Math 6170 (Fall 2023):
Algebraic Geometry I

About this course

Welcome to Algebraic Geometry I (Math 6170)! This is a first-semester graduate algebraic geometry course. We will begin with an introduction to the subject through the study of algebraic plane curves. Next we will study varieties in affine space and in projective space, using sheaves but not (yet) using schemes. We will conclude with an introduction to schemes.

Contact information

• Instructor: Jonathan Wise
• Office: Math 204
• E-mail: jonathan.wise@colorado.edu
• Phone: 303 492 3018

You may also contact me anonymously.

Office hours

My office is Room 204 in the Math Department. My office hours sometimes change, so I maintain a calendar showing the times I will be available. You can also make an appointment or drop in without an appointment.

Syllabus and textbook

We will follow Andreas Gathmann's notes on algebraic curves and on algebraic geometry. Here is an ambitious syllabus (we will probably fall behind):

• Week 1 (18 January — 20 January): affine curves and intersection multiplcity (curves, §§0 — 2)
• Week 2 (23 January — 27 January): projective curves and Bézout's theorem (curves, §§3 — 5)
• Week 3 (30 January — 3 February): divisors and Riemann–Roch (curves, §§6 — 8)
• Week 4 (6 February — 10 February): affine varieties and the Zariski topology (ag, §§0 — 2)
• Week 5 (13 February — 17 February): the structure sheaf and morphisms (ag, §§3 — 4)
• Week 6 (20 February — 24 February): varieties and projective space (ag, §§5 — 6)
• Week 7 (27 February — 3 March): projective space and Grassmannians (ag, §§7 — 8)
• Week 8 (6 March — 10 March): blowing up and smoothness (ag, §§9 — 10)
• Week 9 (13 March — 17 March): cubic surfaces and other examples (ag, §11)
• Week 10 (20 March — 24 March): schemes (ag, §12)
• Week 11 (3 April — 7 April): sheaves of modules (ag, §13 — 14)
• Week 12 (10 April — 14 April): differentials and smoothness (ag, §15)
• Week 13 (17 April — 21 April): cohomology of quasicoherent sheaves (ag, §16)
• Weeks 14 and 15 (24 April — 3 May): TBD

The course has approximately 3 parts. In the first 3 weeks, we are going to try to get familiar with the questions and techniques of algebraic geometry in the most familiar possible context: plane curves. In the second part, we will learn about the main objects of algebraic geometry, algebraic varieties, and some of the ways they are constructed. Finally, we will learn about schemes, which are the modern language of algebraic geometry. If we actually manage to stick to the above schedule, possible topics for the last two weeks include Serre duality and revisiting (and generalizing) our study of curves.

Prerequisites

You will need some comfort with commutative algebra. Familiarity with complex analysis will help a lot with intuition.

Course goals

The goal is to develop enough comfort with the language of algebraic geometry to be able to read a book like Hartshorne's, Vakil's, or Griffiths and Harris's.

Homework and grading

There will be daily reading assignments and weekly homework assignments (that you may submit in groups). You will also be expected to participate in the online discussion on Discord. For the weekly homework assignments, you may do as many or as few problems from the week's material as you like, but you should do some every week.
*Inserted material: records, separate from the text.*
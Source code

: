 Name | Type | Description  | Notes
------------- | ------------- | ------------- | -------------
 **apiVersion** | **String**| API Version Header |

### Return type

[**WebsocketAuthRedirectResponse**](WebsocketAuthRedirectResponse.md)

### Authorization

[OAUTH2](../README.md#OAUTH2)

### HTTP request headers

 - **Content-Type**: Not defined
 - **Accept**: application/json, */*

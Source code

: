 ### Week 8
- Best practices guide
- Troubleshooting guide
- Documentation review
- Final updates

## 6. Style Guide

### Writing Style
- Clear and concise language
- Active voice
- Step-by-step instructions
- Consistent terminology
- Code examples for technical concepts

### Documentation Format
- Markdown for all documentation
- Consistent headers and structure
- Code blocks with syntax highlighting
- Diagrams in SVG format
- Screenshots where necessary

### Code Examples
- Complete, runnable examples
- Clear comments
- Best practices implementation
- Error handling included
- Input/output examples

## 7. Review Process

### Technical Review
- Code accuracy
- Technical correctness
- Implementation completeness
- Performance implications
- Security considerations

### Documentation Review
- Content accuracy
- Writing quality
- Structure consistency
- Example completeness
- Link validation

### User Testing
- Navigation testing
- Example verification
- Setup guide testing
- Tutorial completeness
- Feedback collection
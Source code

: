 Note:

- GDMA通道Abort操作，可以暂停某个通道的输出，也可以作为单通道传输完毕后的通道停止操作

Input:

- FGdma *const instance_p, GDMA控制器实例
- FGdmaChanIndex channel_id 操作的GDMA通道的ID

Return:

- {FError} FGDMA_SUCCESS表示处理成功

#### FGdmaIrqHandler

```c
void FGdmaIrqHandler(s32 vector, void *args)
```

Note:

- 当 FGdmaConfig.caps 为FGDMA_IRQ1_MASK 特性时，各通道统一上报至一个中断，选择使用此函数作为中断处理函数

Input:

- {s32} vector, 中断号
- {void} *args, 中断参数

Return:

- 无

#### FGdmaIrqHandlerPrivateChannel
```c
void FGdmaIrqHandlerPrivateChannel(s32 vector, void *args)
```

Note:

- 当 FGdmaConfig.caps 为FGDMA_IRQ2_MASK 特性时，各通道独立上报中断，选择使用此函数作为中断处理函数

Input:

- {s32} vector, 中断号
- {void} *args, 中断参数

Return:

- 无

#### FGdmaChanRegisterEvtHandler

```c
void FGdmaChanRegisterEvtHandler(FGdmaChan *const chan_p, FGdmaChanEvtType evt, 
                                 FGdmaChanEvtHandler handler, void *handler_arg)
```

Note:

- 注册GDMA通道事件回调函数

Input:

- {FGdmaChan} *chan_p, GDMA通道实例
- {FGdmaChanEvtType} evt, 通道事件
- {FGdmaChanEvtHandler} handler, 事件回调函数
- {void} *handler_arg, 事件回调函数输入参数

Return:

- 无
For graduate students: If you complete 2/3 or more of the assignments (including homework and Discord discussion), you will receive an A. If you complete between 1/3 and 2/3 of these assignments, you will receive an A-. As long as you make a reasonable effort in the course, you will receive at least a B+.

For undergraduate students: If you complete 2/3 or more of the assignments (including homework and Discord discussion), you will receive an A. If you complete between 1/3 and 2/3 of these assignments, you will receive a B. As long as you make a reasonable effort in the course, you will receive at least a C.

Feedback

Special accommodations, CoViD-19, classroom behavior, and the honor code

The Office of Academic Affairs officially recommends a number of statements for course syllabi, all of which are supported in this class.

If you need special acommodation of any kind in this class, or are uncomfortable in the class for any reason, please contact me and I will do my best to remedy the situation. You may contact me in person, by e-mail, or anonymously.